I love how the last sentence here, like the third line of a haiku, nudges the reader into a different, slightly unsettling perspective on what has gone before. The "reality" of the situation here is so contingent, so shifting, and the speaker's insistence that "his" decision was still wrong, just for circumstances different than the ones that turned out to be true, gives me a bit of vertigo when I think of making any decisions at all—territory intimately familiar to many speakers in this collection.
Davis's stories often have to do with perceptual differences and difficulties, and the distance between people who are attempting to communicate. She also seems preoccupied with movement and stagnation, and how attempts at communication affect that movement—or fail to affect it. Here, for example, is one of my favorite stories, "In the Garment District":
A man has been making deliveries in the garment district for years now: every morning he takes the same garments on a moving rack through the streets to a shop and every evening takes them back again to the warehouse. This happens because there is a dispute between the shop and the warehouse which cannot be settled: the shop denies it ever ordered the clothes, which are badly made and of cheap material and by now years out of style; while the warehouse will not take responsibility because the clothes cannot be returned to the wholesalers, who have no use for them. To the man all this is nothing. They are not his clothes, he is paid for this work, and he intends to leave the company soon, though the right moment has not yet come.
I think this may be one of the most perfect stories I have ever read, although I still don't totally understand why I feel that way. Despite its brevity, it has such flow and texture; the way the long, bustling sentence about the complex shop/warehouse dynamic is followed by the stillness of "To the man all this is nothing," for example. It's as if the ludicrous tension building between the shop and the warehouse, the speaker's (or reader's) incredulity, even anger, at this bizarre situation in which a man is getting paid to transport the same clothes back and forth day after day, suddenly just...breaks. The building frustration of the first sentences is suddenly dispelled: nothing need change about this daily routine, because of the still waters of the man's indifference. The last portion of the final sentence, that the man "intends to leave the company soon, though the right moment has not yet come," deposits the reader softly into a state of stasis which, though indefinite, may nonetheless break at any time.
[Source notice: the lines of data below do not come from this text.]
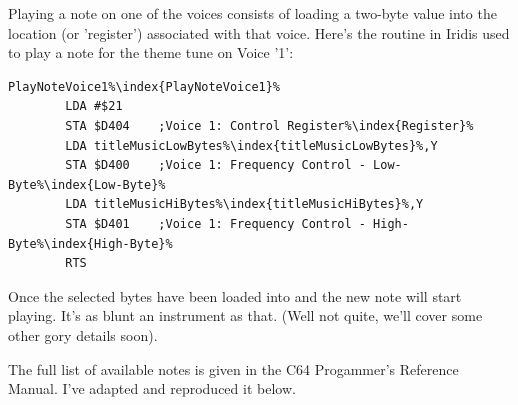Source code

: Playing a note on one of the voices consists of loading a two-byte value into the location
(or 'register') associated with that voice. Here's the routine in Iridis used to play a note
for the theme tune on Voice '1':

\begin{lstlisting}[escapechar=\%,caption=Plays a note on Voice 1. The routine\index{routine} is supplied with a value in Y
that indexes into two arrays\ containing the first (Hi) and second (Lo) byte respectively\ associated with the selected note.]
PlayNoteVoice1%\index{PlayNoteVoice1}%
        LDA #$21
        STA $D404    ;Voice 1: Control Register%\index{Register}%
        LDA titleMusicLowBytes%\index{titleMusicLowBytes}%,Y
        STA $D400    ;Voice 1: Frequency Control - Low-Byte%\index{Low-Byte}%
        LDA titleMusicHiBytes%\index{titleMusicHiBytes}%,Y
        STA $D401    ;Voice 1: Frequency Control - High-Byte%\index{High-Byte}%
        RTS
\end{lstlisting}

Once the selected bytes have been loaded into  and  the new note will start playing. 
It's as blunt an instrument as that. (Well not quite, we'll cover some other gory details soon). 

The full list of available notes is given in the C64 Progammer's Reference Manual. I've adapted and reproduced it below.

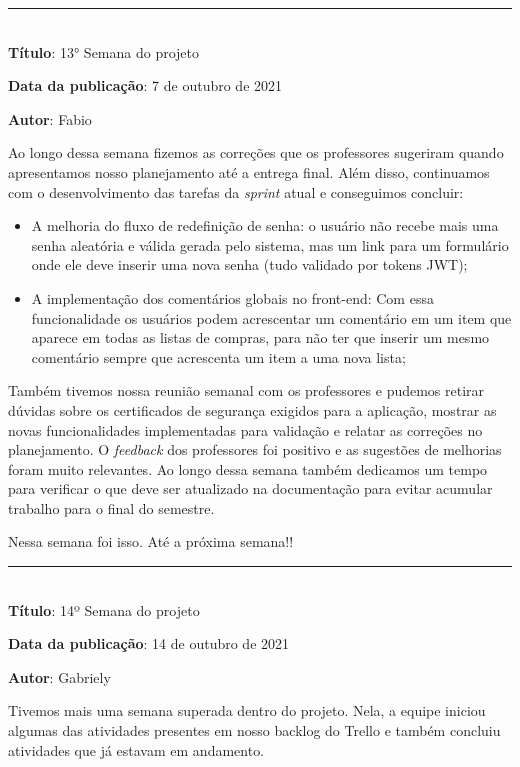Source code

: \protect\rule{13cm}{.5pt}
\\

\textbf{Título}: 13° Semana do projeto

\textbf{Data da publicação}: 7 de outubro de 2021

\textbf{Autor}: Fabio

Ao longo dessa semana fizemos as correções que os professores sugeriram quando apresentamos nosso planejamento até a entrega final. Além disso, continuamos com o desenvolvimento das tarefas da \textit{\gls{sprint}} atual e conseguimos concluir: 

\begin{itemize} 
	\item A melhoria do fluxo de redefinição de senha: o usuário não recebe mais uma senha aleatória e válida gerada pelo sistema, mas um link para um formulário onde ele deve inserir uma nova senha (tudo validado por tokens JWT); 
	\item A implementação dos comentários globais no front-end: Com essa funcionalidade os usuários podem acrescentar um comentário em um item que aparece em todas as listas de compras, para não ter que inserir um mesmo comentário sempre que acrescenta um item a uma nova lista;
\end{itemize}

Também tivemos nossa reunião semanal com os professores e pudemos retirar dúvidas sobre os certificados de segurança exigidos para a aplicação, mostrar as novas funcionalidades implementadas para validação e relatar as correções no planejamento. O \textit{feedback} dos professores foi positivo e as sugestões de melhorias foram muito relevantes.
Ao longo dessa semana também dedicamos um tempo para verificar o que deve ser atualizado na documentação para evitar acumular trabalho para o final do semestre.

Nessa semana foi isso. Até a próxima semana!! \\

\protect\rule{13cm}{.5pt}
\\

\textbf{Título}: 14º Semana do projeto

\textbf{Data da publicação}: 14 de outubro de 2021

\textbf{Autor}: Gabriely

 Tivemos mais uma semana superada dentro do projeto. Nela, a equipe iniciou algumas das atividades presentes em nosso backlog do Trello e também concluiu atividades que já estavam em andamento. 

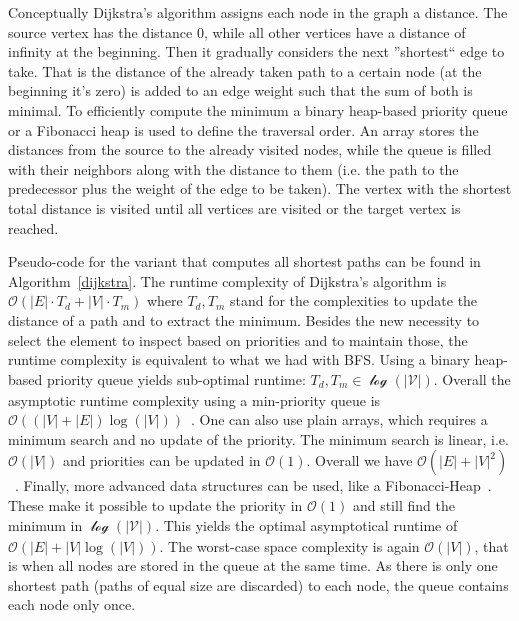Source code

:             Conceptually Dijkstra's algorithm assigns each node in the graph a distance. 
            The source vertex has the distance 0, while all other vertices have a distance of infinity at the beginning.
            Then it gradually considers the next ''shortest`` edge to take.
            That is the distance of the already taken path to a certain node (at the beginning it's zero) is added to an edge weight such that the sum of both is minimal. 
            To efficiently compute the minimum a binary heap-based priority queue or a Fibonacci heap is used to define the traversal order. 
            An array stores the distances from the source to the already visited nodes, while the queue is filled with their neighbors along with the distance to them (i.e. the path to the predecessor plus the weight of the edge to be taken). 
            The vertex with the shortest total distance is visited until all vertices are visited or the target vertex is reached.
            
            Pseudo-code for the variant that computes all shortest paths can be found in Algorithm~\ref{dijkstra}. 
            The runtime complexity of Dijkstra's algorithm is $\mathcal{O}(|E| \cdot T_d + |V| \cdot T_m)$ where $T_d, T_m$ stand for the complexities to update the distance of a path and to extract the minimum.
            Besides the new necessity to select the element to inspect based on priorities and to maintain those, the runtime complexity is equivalent to what we had with BFS.        
            Using a binary heap-based priority queue yields sub-optimal runtime:
            $T_d, T_m \in \mathcal{\log(|V|)}$. 
            Overall the asymptotic runtime complexity using a min-priority queue is $\mathcal{O}((|V| + |E|)\log(|V|))$~\autocite{Goodrich2014AlgorithmDA}.        
            One can also use plain arrays, which requires a minimum search and no update of the priority. 
            The minimum search is linear, i.e. $\mathcal{O}(|V|)$ and priorities can be updated in $\mathcal{O}(1)$. 
            Overall we have $\mathcal{O}(|E| + |V|^2)$~\autocite{Goodrich2014AlgorithmDA}.        
            Finally, more advanced data structures can be used, like a Fibonacci-Heap~\autocite{cormen2009introduction}. 
            These make it possible to update the priority in $\mathcal{O}(1)$ and still find the minimum in $\mathcal{\log(|V|)}$. 
            This yields the optimal asymptotical runtime of $\mathcal{O}(|E| + |V|\log(|V|))$. 
            The worst-case space complexity is again $\mathcal{O}(|V|)$, that is when all nodes are stored in the queue at the same time. 
            As there is only one shortest path (paths of equal size are discarded) to each node, the queue contains each node only once.
            
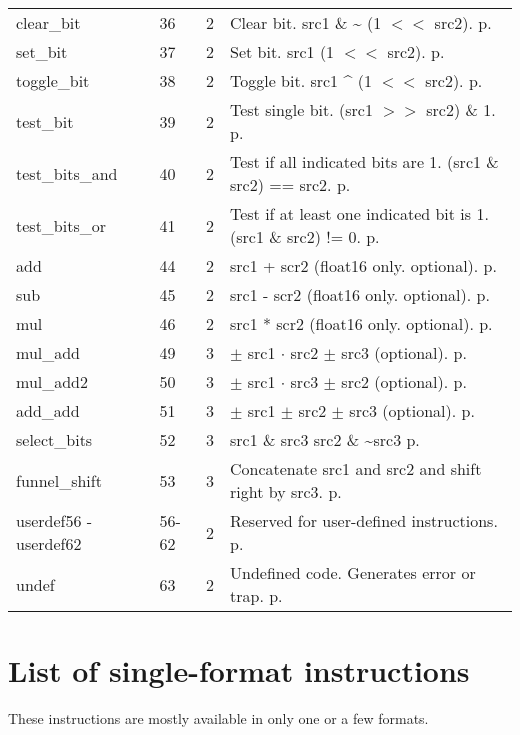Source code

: \documentclass[forwardcom.tex]{subfiles}
\begin{document}
\begin{longtable} {|p{25mm}|p{12mm}|p{12mm}|p{100mm}|}
clear\_bit   & 36 & 2 & Clear bit. src1 \& \~{} (1 $<<$ src2). p. \pageref{table:clearBitInstruction}\\
set\_bit     & 37 & 2 & Set bit. src1 \textbar{} (1 $<<$ src2). p. \pageref{table:setBitInstruction}\\
toggle\_bit  & 38 & 2 & Toggle bit. src1 \^{} (1 $<<$ src2). p. \pageref{table:toggleBitInstruction}\\
test\_bit    & 39 & 2 & Test single bit. (src1 $>>$ src2) \& 1. p. \pageref{table:testBitInstruction}\\
test\_bits\_and & 40 & 2 & Test if all indicated bits are 1. (src1 \& src2) == src2. p. \pageref{table:testBitsAndInstruction} \\
test\_bits\_or  & 41 & 2 & Test if at least one indicated bit is 1. (src1 \& src2) != 0. p. \pageref{table:testBitsOrInstruction} \\
add          & 44 & 2 & src1 + scr2 (float16 only. optional). p. \pageref{table:addInstruction}\\
sub          & 45 & 2 & src1 - scr2 (float16 only. optional). p. \pageref{table:subInstruction}\\
mul          & 46 & 2 & src1 * scr2 (float16 only. optional). p. \pageref{table:mulInstruction}\\
mul\_add     & 49 & 3 & $\pm$ src1 $\cdot$ src2 $\pm$ src3 (optional). p. \pageref{table:mulAddInstruction}\\
mul\_add2    & 50 & 3 & $\pm$ src1 $\cdot$ src3 $\pm$ src2 (optional). p. \pageref{table:mulAddInstruction}\\
add\_add     & 51 & 3 & $\pm$ src1 $\pm$ src2 $\pm$ src3 (optional). p. \pageref{table:addAddInstruction}\\
select\_bits & 52 & 3 & src1 \& src3 \textbar{} src2 \& \~{}src3 p. \pageref{table:selectBitsInstruction}\\
funnel\_shift & 53 & 3 & Concatenate src1 and src2 and shift right by src3. p. \pageref{table:funnelShiftInstruction}\\
userdef56 - userdef62
             & 56-62 & 2 & Reserved for user-defined instructions. p. \pageref{table:userdefInstruction} \\
undef        & 63 & 2 & Undefined code. Generates error or trap. p. \pageref{table:undefInstruction} \\
\hline
\end{longtable}


\section{List of single-format instructions}
These instructions are mostly available in only one or a few formats.
\end{document}
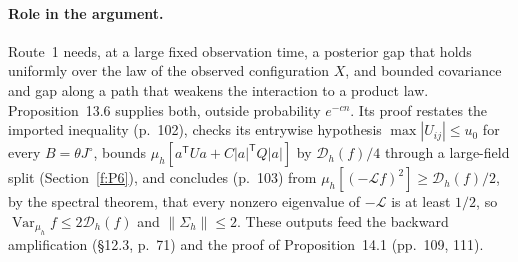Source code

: \documentclass[11pt]{article}
\newcommand{\D}{\mathcal{D}}
\newcommand{\Lgen}{\mathcal{L}}
\DeclareMathOperator{\Var}{Var}
\newcommand{\norm}[1]{\lVert #1\rVert}
\newcommand{\ploc}[2]{#1}
\begin{document}
\paragraph{Role in the argument.}
Route~1 needs, at a large fixed observation time, a posterior gap that holds
uniformly over the law of the observed configuration $X$, and bounded
covariance and gap along a path that weakens the interaction to a product law.
\ploc{Proposition~13.6}{profile-positive.tex:1556--1582} supplies both,
outside probability $e^{-cn}$. Its proof restates the imported inequality
\ploc{(p.~102)}{profile-positive.tex:1585--1598}, checks its entrywise
hypothesis $\max|U_{ij}|\le u_0$ for every $B=\theta J^\circ$, bounds
$\mu_h[a^{\mathsf T}Ua+C|a|^{\mathsf T}Q|a|]$ by $\D_h(f)/4$ through a
large-field split (Section~\ref{f:P6}), and concludes
\ploc{(p.~103)}{profile-positive.tex:1683--1697} from
$\mu_h[(-\Lgen f)^2]\ge\D_h(f)/2$, by the spectral theorem, that every nonzero
eigenvalue of $-\Lgen$ is at least $1/2$, so $\Var_{\mu_h}f\le2\D_h(f)$ and
$\norm{\Sigma_h}\le2$. These
outputs feed the backward amplification
\ploc{(\S12.3, p.~71)}{profile-amplification.tex:428--435} and the proof of
Proposition~14.1 \ploc{(pp.~109, 111)}{profile-entropy.tex:427--429, 575--579}.
\end{document}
There are longer stories in Almost No Memory, including one I particularly loved involving a speaker who was once taken with the idea of marrying a cowboy. In some cases these longer pieces feel more like traditional "stories" to me, although in other cases, like the sad and excellent "Glen Gould," they maintain Davis's unique quality of laconically considering a situation while refusing to reach resolution. Several stories, in particular "The Center of the Story" and "What was Interesting" are metafictions (unsurprising considering that Davis was once married to Paul Auster), but, I thought, very successful in managing to carry emotional weight as well as being clever bits of writing-about-writing-about-writing.
Although I began to form an idea of a "typical" Davis narrator by the end of the collection—a female college professor, prone to drink and quietly unhappy in her marriage—her range of subjects is actually much wider. From the grand tour of an eighteenth-century English lord, to more grotesque, fantastical events like those in "The Cedar Trees" ("When our women had all turned into cedar trees they would group together in a corner of the graveyard..."), Davis spreads her net wide. And yet, I think there's a reason I feel surprised at this realization: her odd magic works independently of her subject matter. Even at her most mundane, all her stories seemed a bit unnerving— and likewise, even at her most fantastical, her tone remains wry and analytical, observing well and following each thought through to its logical conclusion, which often turns out not to seem logical at all. One of my favorite examples of this happens in the longer story "St. Martin," in which Davis's speaker describes going for (and returning from) a walk.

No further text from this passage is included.